The winter hit hard. The arthritis hit harder.
But in those few weeks mom had found a job. It was a great thing for our family. We were establishing routines. We drank our coffee in the morning. Then I’d catch the bus to school. Dad drove mom to work. We were getting somewhere.
But long before coffee, she used to wake up and I’d hear weak grunts, her sobs and moans. I’d walk over to their bedroom, and watch quiet tears run down her face. She couldn’t put a shirt on.
Where did this malevolent condition come from? Was it genetic? Was it from years of washing clothes by hand in cold rain water because during the siege we had no other? Was it walking up the stairs to the 15th floor and bringing up tens of liters of water each time?
Was it the pesky stress they talked about?
Sometimes, after I’d help mom dress, she’d ask me to start on dinner after returning from school. She’d give me simple recipes, something even I could do. Minestrone for one.
This would be my contribution to our family’s new beginnings.
Would you like to see more recipes like minestrone? Check out the recipe index. I recommend Herzegovian mushroom soup (we are talking mushrooms, tomatoes, celery and parsley chunked up and simmered sweetly), or the traditional Bey’s soup (okra like you’ve never seen it before).Print
- 4 carrots (peeled and diced)
- 1 large onion (peeled and diced)
- 1/2 pound ground beef (or veal)
- 8 ounces green beans (cut into thirds)
- 2 large potatoes (peeled and diced)
- 8 ounces red beans (canned)
- 8 ounces cannoli beans (canned)
- 4 ounces peas
- 4–6 ounces tomato sauce
- 3 tomatoes (peeled and diced)
- 1 tablespoon tomato paste
- 1 tablespoon sugar
- 2 tablespoons parsley
- 1 teaspoon salt
- 1/2 teaspoon pepper
- (Optional) 5-6 ounces elbow pasta (or other soup pasta)
- (Optional) Sour cream
- Peel and dice all vegetables. Cut ends off green beans, and cut each into 2-3 parts. If using canned vegetables, place in coriander and wash thoroughly.
- Oil a large pot and simmer onion and carrot on medium until onion crystalizes (about 10 minutes). Add beef and continue simmering for 5 minutes. Meanwhile, mark an x on bottom of tomatoes and bring to boil in a separate pot. As soon as their skin starts shriveling, take out, place under cold water, and skin. Dice, and keep juices.
- Add green beans to the large pot, stir and continue simmering for 5 minutes. Add water as necessary to prevent burning. (You’ll be adding about 1 cup of water during simmering, and 4 cups near the end.)
- Add potatoes and simmer another 5 minutes.
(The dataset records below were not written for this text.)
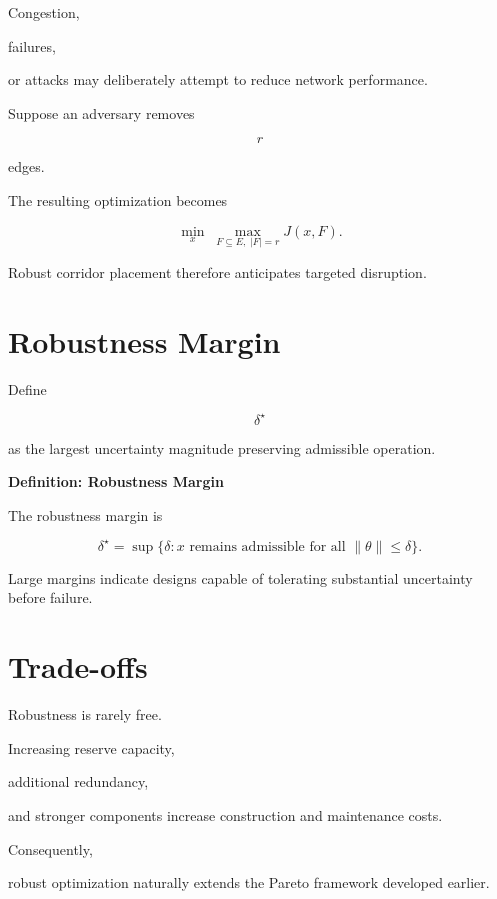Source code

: \documentclass[11pt,fleqn]{book}
\numberwithin{equation}{chapter}
\newenvironment{definition}[1]
  {\begin{definitionEnv}
   \noindent\textbf{Definition: #1}\par\smallskip}
  {\end{definitionEnv}}
\theoremstyle{plain}
\theoremstyle{definition}
\theoremstyle{remark}
\begin{document}
Congestion,

failures,

or attacks may deliberately attempt to reduce network performance.

Suppose an adversary removes

\[
r
\]

edges.

The resulting optimization becomes

\[
\min_x
\;
\max_{F\subseteq E,\;|F|=r}
J(x,F).
\]

Robust corridor placement therefore anticipates targeted disruption.


\section{Robustness Margin}

Define

\[
\delta^\star
\]

as the largest uncertainty magnitude preserving admissible operation.


\begin{definition}{Robustness Margin}

The robustness margin is

\[
\boxed{
\delta^\star
=
\sup
\{
\delta:
x
\text{ remains admissible for all }
\|\theta\|\le\delta
\}.
}
\]

\end{definition}

Large margins indicate designs capable of tolerating substantial
uncertainty before failure.


\section{Trade-offs}

Robustness is rarely free.

Increasing reserve capacity,

additional redundancy,

and stronger components increase construction and maintenance costs.

Consequently,

robust optimization naturally extends the Pareto framework developed
earlier.
\end{document}
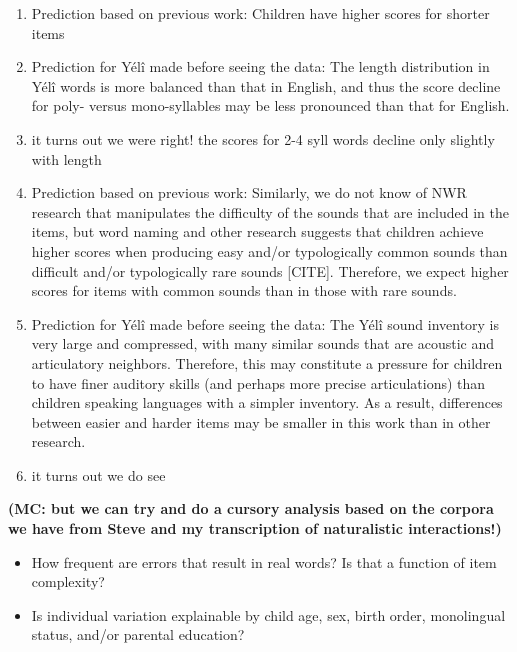 \documentclass[english,,man,floatsintext]{apa6}
\providecommand{\tightlist}{%
  \setlength{\itemsep}{0pt}\setlength{\parskip}{0pt}}
\begin{document}
\begin{enumerate}
\def\labelenumi{\arabic{enumi}.}
\item
  Prediction based on previous work: Children have higher scores for
  shorter items
\item
  Prediction for Yélî made before seeing the data: The length
  distribution in Yélî words is more balanced than that in English, and
  thus the score decline for poly- versus mono-syllables may be less
  pronounced than that for English.
\item
  it turns out we were right! the scores for 2-4 syll words decline only
  slightly with length
\item
  Prediction based on previous work: Similarly, we do not know of NWR
  research that manipulates the difficulty of the sounds that are
  included in the items, but word naming and other research suggests
  that children achieve higher scores when producing easy and/or
  typologically common sounds than difficult and/or typologically rare
  sounds {[}CITE{]}. Therefore, we expect higher scores for items with
  common sounds than in those with rare sounds.
\item
  Prediction for Yélî made before seeing the data: The Yélî sound
  inventory is very large and compressed, with many similar sounds that
  are acoustic and articulatory neighbors. Therefore, this may
  constitute a pressure for children to have finer auditory skills (and
  perhaps more precise articulations) than children speaking languages
  with a simpler inventory. As a result, differences between easier and
  harder items may be smaller in this work than in other research.
\item
  it turns out we do see
\end{enumerate}

\textbf{(MC: but we can try and do a cursory analysis based on the
corpora we have from Steve and my transcription of naturalistic
interactions!)}

\begin{itemize}
\tightlist
\item
  How frequent are errors that result in real words? Is that a function
  of item complexity?
\item
  Is individual variation explainable by child age, sex, birth order,
  monolingual status, and/or parental education?
\end{itemize}
\end{document}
Add a little bit of water.
- Add beans and peas and simmer another 5 minutes. Add a little bit of water.
- Add tomatoes, tomato sauce and paste. Also add 5 cups of water. Stir vigorously. Add in the seasonings and bring the temperature up to high. Keep on high for 10 minutes.
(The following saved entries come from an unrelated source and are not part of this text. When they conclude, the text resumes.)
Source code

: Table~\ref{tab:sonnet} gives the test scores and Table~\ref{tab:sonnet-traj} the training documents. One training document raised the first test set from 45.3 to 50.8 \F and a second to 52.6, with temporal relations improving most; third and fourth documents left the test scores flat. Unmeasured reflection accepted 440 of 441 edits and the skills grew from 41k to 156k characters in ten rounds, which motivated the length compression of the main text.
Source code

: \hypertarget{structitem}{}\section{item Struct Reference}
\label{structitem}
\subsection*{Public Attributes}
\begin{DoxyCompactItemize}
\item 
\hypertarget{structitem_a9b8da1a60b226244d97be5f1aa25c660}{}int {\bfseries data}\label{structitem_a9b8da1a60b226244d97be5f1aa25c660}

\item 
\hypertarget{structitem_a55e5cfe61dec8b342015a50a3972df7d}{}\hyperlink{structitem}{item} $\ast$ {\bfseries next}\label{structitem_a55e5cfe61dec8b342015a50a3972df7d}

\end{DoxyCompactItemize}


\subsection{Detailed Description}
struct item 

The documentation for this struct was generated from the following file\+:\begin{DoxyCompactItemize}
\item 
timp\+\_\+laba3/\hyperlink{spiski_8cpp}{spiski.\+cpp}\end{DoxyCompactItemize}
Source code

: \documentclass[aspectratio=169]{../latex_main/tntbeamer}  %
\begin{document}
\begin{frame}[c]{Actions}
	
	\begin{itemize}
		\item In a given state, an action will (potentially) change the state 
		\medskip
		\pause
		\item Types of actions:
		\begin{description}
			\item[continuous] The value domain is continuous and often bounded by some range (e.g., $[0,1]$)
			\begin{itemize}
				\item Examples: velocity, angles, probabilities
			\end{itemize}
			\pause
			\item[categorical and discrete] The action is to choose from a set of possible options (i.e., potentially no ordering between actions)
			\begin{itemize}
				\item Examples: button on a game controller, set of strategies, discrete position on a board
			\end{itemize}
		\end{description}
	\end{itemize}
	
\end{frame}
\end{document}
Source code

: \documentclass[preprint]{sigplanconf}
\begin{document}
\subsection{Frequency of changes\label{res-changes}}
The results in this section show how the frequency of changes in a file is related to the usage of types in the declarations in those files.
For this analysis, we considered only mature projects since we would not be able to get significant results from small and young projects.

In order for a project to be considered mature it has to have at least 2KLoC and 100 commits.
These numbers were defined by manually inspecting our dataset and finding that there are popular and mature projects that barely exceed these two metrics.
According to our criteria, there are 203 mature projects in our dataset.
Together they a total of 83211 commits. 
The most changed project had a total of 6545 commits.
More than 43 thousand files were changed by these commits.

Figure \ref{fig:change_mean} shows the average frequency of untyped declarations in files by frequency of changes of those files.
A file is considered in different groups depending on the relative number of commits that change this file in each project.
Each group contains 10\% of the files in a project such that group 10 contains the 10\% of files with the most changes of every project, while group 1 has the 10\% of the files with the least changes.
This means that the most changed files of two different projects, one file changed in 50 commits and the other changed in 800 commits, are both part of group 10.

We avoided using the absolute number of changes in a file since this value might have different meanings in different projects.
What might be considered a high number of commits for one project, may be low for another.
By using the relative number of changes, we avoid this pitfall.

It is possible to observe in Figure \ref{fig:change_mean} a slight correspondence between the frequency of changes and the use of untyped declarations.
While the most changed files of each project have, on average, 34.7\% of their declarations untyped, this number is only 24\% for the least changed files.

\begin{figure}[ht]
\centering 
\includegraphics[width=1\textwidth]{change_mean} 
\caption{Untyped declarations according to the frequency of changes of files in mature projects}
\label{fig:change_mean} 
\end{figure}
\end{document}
- Bring to low and put in elbow pasta. Leave to simmer for another 10-15 minutes. Taste to make sure the seasonings are to your liking. Add more if necessary.
- Serve hot, with sour cream (optional), and a nice piece of bread.
Meat is also optional. Removing it you make this into a great vegetarian soup.
This soup is thick enough to be the main course with a nice chunk of bread. Alternatively, eat it as an appetizer.
If you have different vegetables, and are missing a few on the list, that’s fine. This is a very forgiving soup. But keep it to beans, and celery for example. This isn’t exactly a soup for cauliflower or broccoli.
It tastes the best the following day. If you opt for this, don’t put pasta in the first day. Instead, when you’re warming up the soup the following day, throw in a few handfuls of pasta and wait for it to soften up.
If you prefer using dried beans, make sure to soak them in water for at least a few hours before use.